Here are the results of the prediction:
Image 0 - Target = 01, Predicted = 01
Image 1 - Target = 13, Predicted = 13
Image 2 - Target = 14, Predicted = 14
Image 3 - Target = 35, Predicted = 35
Image 4 - Target = 40, Predicted = 40
> Model accuracy: 1.000000
Here are the results with the sign names:
Image | Prediction |
---|---|
Speed limit (30km/h) | Speed limit (30km/h) |
Yield | Yield |
Stop | Stop |
Ahead only | Ahead only |
Roundabout mandatory | Roundabout mandatory |
The model was able to correctly guess 5 of the 5 traffic signs, which gives an accuracy of 100%.
This compares favorably to the accuracy on the test set of 92.7%.
3. Describe how certain the model is when predicting on each of the five new images by looking at the softmax probabilities for each prediction.
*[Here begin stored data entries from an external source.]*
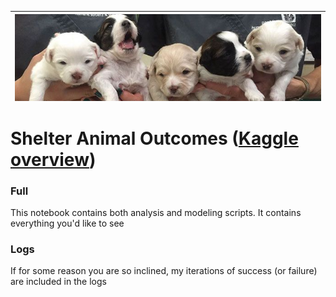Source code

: | <img src="photos/doges.png" alt="Sample Doges" style="float:left;"/> | 
|:--:| 

# Shelter Animal Outcomes ([Kaggle overview](https://www.kaggle.com/c/shelter-animal-outcomes))

### Full

This notebook contains both analysis and modeling scripts.  It contains everything you'd like to see

### Logs

If for some reason you are so inclined, my iterations of success (or failure) are included in the logs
Provide the top 5 softmax probabilities for each image along with the sign type of each probability. (OPTIONAL: as described in the "Stand Out Suggestions" part of the rubric, visualizations can also be provided such as bar charts)
The code for making predictions on my final model is located in the 15th cell of the Ipython notebook.
I noticed that the model showed a high confidence in every new example.
Here is the top 5 softmax probabilities for each image:
TopKV2(values=array([[9.9993336e-01, 3.7158421e-05, 1.7805256e-05, 1.1165945e-05,
3.1811513e-07],
[1.0000000e+00, 3.9236458e-08, 4.2566567e-12, 8.0007827e-13,
6.8640047e-14],
[9.7711074e-01, 1.1851793e-02, 6.3974909e-03, 1.1981662e-03,
9.3400793e-04],
[1.0000000e+00, 2.8542056e-08, 1.1017173e-08, 2.1248707e-09,
2.8237709e-10],
[9.9790418e-01, 2.0955123e-03, 1.3549618e-07, 1.1461977e-07,
3.4391277e-08]], dtype=float32), indices=array([[ 1, 0, 2, 6, 5],
[13, 35, 36, 33, 12],
[14, 13, 3, 5, 15],
[35, 36, 25, 20, 33],
[40, 12, 17, 42, 7]]))
Here is a bar plot of the probabilities:
This results indicate that the model is almost 100% percent certain of the sign class. This result is not surprising because these examples are clear, well lit, and do not have noise.